There is a remarkable story, almost unbelievable in fact, in this week's Newsweek magazine. It's written by Dr. Eben Alexander, a respected neurosurgeon, and reflects his trip to heaven while in a coma when his brain was literally "turned off" by the illness he had.
Alexander says before his illness he was a Christian in name only. He hardly ever went to church, was totally skeptical of near-death experiences and relied on science as the ultimate answer to all our questions. But for him, that miraculously changed when he was hospitalized in a coma with the human part of his brain, the neocortex, inactivated for seven days. During that time, he reports taking a guided trip to heaven by a beautiful female companion who told him, without speaking, that he had nothing to fear and there was nothing he could do wrong.
The significance of this story and where it differs from all others similar to it is that his brain wasn't working during his vision. It had essentially shut down and, according to Alexander, without a functioning brain, one is also incapable of thought.
We have been hearing about these near-death experiences since Dante's inferno. The only way Alexander's story differs from many others is there was no white light at the end of the tunnel and his loved ones weren't waiting on him. But to him it was more real than anything he had ever experienced in his life.
Of all the wants and needs we have as mortal human beings, the desire of an afterlife is paramount in everyone's mind. We can't fathom turning into nothingness. It's beyond our capabilities of intellectual thought. It seems we have always been alive and the thought of dying and no longer being a part of any world throughout eternity sends chills of dread and despair through the hearts and minds of even the most dedicated and devoted believer.
So Alexander's vision was not extraordinary at all. What made it different from most of the others is the belief among scientists and physicians that man cannot dream or think without a working brain, which his was not during his experience. But we also know that science and medicine are still in their infancy and we discover things we didn't know before about the capabilities of the body and mind every day. Alexander's experience will almost certainly attract new research into the mind-brain duality in an attempt to discover if his vision was possible when no one at the time thought it was.
We all want it to be, whether we're Christian, Muslim, Jew, agnostic or atheist. We don't want this life on earth to be the end. We all hope for something more after we're done here. But the problem we have is that no one has ever come back to tell us. When we die, it's a one-way ticket we purchase. And that's why, regardless of how faithful we are in our beliefs, we dread death and mourn when others die. We have this undying and relentless hope that we'll be re-united with all the people who had meaning in our lives on the other side but there's no way we can know for sure, outside of faith.
Because of that, we hang tenaciously onto our religious beliefs, believing with all our hearts that it is the only possibility of having a satisfying life after death. And no one can be blamed for that because it's our only hope.
There's still so much we don't know about how the mind and body work. That's why we're still looking for a cure for the common cold. Can we dream when the brain has been shut down? People didn't think we could before Alexander's experience but perhaps we can. Maybe we're capable of things we haven't even dreamed of yet. Did the fact that the author of the article was a Christian, although not a practicing one, have anything to do with his experience?

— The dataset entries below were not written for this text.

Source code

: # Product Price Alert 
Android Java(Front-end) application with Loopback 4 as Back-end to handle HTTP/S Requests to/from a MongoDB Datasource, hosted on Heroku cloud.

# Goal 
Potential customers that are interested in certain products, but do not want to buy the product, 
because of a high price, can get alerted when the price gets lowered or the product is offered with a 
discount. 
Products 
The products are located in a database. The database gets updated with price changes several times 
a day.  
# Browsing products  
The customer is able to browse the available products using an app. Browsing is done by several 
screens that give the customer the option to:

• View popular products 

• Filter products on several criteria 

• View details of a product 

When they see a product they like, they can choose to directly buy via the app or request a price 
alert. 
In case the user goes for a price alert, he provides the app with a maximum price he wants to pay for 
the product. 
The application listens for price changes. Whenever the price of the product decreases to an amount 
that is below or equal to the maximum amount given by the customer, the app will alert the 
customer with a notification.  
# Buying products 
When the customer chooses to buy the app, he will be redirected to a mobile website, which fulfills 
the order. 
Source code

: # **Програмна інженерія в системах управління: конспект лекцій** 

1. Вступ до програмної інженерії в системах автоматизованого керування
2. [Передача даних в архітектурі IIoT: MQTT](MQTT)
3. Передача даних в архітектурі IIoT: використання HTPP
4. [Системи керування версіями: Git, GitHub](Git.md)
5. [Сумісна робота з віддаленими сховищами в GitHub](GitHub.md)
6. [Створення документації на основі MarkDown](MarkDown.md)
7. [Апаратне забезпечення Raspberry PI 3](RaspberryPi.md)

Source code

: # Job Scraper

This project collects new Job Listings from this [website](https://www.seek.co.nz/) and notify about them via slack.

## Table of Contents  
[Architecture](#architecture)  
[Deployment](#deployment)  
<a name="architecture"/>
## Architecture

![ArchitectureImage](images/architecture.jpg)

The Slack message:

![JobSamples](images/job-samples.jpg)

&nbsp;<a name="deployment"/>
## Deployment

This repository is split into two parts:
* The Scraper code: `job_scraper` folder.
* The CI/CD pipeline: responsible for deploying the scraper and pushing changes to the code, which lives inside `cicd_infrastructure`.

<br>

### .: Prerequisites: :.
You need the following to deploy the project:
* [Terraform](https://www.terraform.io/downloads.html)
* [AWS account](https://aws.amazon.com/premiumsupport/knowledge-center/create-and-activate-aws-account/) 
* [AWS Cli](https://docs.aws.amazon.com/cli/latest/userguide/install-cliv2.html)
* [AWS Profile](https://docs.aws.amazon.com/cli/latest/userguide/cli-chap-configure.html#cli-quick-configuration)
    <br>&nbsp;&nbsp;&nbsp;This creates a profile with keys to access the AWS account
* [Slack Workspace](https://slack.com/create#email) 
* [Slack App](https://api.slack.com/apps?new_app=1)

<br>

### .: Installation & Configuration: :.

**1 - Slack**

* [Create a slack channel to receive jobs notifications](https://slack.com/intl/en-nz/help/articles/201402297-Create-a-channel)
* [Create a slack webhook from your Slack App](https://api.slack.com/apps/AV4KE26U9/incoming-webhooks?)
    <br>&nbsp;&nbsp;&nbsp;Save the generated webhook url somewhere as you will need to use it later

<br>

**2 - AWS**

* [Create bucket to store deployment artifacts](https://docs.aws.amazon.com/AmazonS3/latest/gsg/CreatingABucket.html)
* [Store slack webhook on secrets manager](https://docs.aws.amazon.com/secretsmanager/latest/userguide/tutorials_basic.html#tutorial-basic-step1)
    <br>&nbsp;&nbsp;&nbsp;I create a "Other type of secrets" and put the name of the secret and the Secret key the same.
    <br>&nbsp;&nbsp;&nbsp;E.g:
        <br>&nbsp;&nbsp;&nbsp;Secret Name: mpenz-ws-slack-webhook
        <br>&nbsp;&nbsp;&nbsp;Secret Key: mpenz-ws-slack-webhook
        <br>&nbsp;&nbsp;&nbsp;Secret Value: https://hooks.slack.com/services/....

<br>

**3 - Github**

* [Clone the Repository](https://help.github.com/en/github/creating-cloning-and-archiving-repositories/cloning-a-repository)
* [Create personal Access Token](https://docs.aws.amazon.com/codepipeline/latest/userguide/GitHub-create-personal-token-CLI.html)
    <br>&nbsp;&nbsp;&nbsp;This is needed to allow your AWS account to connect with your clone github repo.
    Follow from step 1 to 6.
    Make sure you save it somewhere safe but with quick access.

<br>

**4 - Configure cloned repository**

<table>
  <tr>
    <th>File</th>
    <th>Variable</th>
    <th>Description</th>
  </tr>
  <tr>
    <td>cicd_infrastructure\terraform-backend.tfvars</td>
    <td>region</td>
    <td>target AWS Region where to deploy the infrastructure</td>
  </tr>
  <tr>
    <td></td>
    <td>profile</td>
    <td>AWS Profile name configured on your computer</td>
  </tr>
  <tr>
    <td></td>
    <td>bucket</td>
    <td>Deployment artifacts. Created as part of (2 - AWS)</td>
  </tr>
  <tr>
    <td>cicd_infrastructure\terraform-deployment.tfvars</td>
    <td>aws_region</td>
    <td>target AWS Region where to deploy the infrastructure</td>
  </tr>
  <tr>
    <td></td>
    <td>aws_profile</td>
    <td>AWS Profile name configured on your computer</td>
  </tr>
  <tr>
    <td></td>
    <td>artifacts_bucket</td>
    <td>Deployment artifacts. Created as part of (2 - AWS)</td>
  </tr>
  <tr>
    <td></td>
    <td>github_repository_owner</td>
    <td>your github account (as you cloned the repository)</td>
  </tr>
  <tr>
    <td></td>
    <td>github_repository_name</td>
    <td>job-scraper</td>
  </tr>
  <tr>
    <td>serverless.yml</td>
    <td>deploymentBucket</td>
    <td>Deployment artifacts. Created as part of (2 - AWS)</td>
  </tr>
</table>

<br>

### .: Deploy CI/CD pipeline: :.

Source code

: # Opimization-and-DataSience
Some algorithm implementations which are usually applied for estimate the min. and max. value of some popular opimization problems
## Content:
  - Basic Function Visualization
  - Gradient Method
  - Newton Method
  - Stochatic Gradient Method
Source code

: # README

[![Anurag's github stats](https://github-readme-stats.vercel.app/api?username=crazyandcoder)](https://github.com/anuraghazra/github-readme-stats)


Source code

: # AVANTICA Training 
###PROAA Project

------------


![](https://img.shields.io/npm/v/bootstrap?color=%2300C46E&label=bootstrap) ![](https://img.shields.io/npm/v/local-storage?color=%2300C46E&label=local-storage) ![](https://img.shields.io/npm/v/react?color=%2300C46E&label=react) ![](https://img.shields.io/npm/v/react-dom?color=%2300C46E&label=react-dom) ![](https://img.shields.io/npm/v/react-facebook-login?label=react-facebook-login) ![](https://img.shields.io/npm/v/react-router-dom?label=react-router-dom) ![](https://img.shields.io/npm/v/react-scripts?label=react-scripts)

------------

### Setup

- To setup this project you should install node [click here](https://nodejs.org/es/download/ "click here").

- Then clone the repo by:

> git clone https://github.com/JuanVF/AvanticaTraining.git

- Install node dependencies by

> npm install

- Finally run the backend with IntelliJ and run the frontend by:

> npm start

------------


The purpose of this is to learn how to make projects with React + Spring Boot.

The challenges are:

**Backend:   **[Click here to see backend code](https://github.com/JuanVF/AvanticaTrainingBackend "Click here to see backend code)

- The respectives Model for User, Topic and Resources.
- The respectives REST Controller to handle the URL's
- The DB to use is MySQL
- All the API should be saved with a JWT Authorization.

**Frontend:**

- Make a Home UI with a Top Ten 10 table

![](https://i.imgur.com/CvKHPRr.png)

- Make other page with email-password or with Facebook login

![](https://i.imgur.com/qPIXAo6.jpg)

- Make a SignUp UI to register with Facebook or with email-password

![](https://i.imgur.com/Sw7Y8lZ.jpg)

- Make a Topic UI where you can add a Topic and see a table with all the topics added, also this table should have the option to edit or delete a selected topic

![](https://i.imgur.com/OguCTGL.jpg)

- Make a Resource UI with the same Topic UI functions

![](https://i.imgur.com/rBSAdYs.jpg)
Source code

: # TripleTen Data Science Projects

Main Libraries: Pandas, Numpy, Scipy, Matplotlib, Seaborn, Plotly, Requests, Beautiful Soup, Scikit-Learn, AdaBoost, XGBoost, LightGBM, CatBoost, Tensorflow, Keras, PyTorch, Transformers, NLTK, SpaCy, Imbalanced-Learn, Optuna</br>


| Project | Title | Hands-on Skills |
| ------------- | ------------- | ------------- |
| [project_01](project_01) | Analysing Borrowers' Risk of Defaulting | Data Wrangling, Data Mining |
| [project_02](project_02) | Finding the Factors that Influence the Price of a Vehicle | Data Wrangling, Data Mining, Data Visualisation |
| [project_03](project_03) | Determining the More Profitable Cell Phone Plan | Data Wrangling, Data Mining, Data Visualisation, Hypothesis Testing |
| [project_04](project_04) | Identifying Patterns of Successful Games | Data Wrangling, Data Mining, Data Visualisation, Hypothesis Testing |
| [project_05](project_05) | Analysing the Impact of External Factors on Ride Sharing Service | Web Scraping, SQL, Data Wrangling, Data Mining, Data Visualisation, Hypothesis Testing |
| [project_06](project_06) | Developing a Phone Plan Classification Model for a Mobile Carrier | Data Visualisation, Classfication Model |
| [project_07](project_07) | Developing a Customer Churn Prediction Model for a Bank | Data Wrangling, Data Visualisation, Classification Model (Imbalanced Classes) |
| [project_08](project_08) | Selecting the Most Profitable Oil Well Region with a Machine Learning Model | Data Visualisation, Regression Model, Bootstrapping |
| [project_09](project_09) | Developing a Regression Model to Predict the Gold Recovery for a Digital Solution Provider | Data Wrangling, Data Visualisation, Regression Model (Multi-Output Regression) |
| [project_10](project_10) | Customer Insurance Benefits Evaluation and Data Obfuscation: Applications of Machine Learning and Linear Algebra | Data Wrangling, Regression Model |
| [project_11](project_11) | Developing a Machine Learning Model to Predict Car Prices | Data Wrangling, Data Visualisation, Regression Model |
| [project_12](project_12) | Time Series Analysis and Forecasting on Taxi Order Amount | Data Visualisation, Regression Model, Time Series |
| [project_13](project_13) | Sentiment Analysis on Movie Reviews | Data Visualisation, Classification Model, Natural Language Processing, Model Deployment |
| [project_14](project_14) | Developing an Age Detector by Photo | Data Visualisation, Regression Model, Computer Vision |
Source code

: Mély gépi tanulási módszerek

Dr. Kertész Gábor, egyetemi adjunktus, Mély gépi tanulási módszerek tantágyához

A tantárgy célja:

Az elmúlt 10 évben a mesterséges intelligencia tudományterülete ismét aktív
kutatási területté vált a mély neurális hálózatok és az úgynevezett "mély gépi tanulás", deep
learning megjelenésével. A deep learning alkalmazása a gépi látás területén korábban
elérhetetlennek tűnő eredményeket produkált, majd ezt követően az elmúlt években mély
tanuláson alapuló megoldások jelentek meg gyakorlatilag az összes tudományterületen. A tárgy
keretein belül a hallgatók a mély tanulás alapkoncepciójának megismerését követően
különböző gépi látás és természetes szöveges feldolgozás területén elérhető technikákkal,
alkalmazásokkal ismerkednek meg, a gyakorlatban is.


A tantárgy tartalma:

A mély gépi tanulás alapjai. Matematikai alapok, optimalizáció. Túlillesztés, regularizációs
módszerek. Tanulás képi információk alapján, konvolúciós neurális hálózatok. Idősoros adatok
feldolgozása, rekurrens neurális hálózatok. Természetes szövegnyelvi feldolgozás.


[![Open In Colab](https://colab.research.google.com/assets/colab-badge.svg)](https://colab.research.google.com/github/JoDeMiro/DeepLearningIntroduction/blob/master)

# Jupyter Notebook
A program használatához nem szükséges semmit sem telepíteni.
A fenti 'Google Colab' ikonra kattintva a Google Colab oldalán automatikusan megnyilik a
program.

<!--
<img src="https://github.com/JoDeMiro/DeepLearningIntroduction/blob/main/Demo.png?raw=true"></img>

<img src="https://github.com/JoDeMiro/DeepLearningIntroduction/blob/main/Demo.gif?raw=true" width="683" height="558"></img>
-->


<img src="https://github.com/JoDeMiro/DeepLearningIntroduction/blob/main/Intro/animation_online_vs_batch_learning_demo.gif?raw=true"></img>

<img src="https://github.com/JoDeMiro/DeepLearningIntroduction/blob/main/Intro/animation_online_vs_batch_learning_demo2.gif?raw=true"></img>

My uncle, who was as much a dad to me as my father was, had surgery once when I was young and, during the surgery, he had a vision of going to hell and was totally distraught because he couldn't find me there. When he came home from the hospital, he was a changed man. He had been a rounder for most of his life but he never missed a church service after that until the day he died.
I hope Alexander is right, just like the rest of you do. But the only way we'll ever know for sure is for US to die and that's something most of us don't want to do.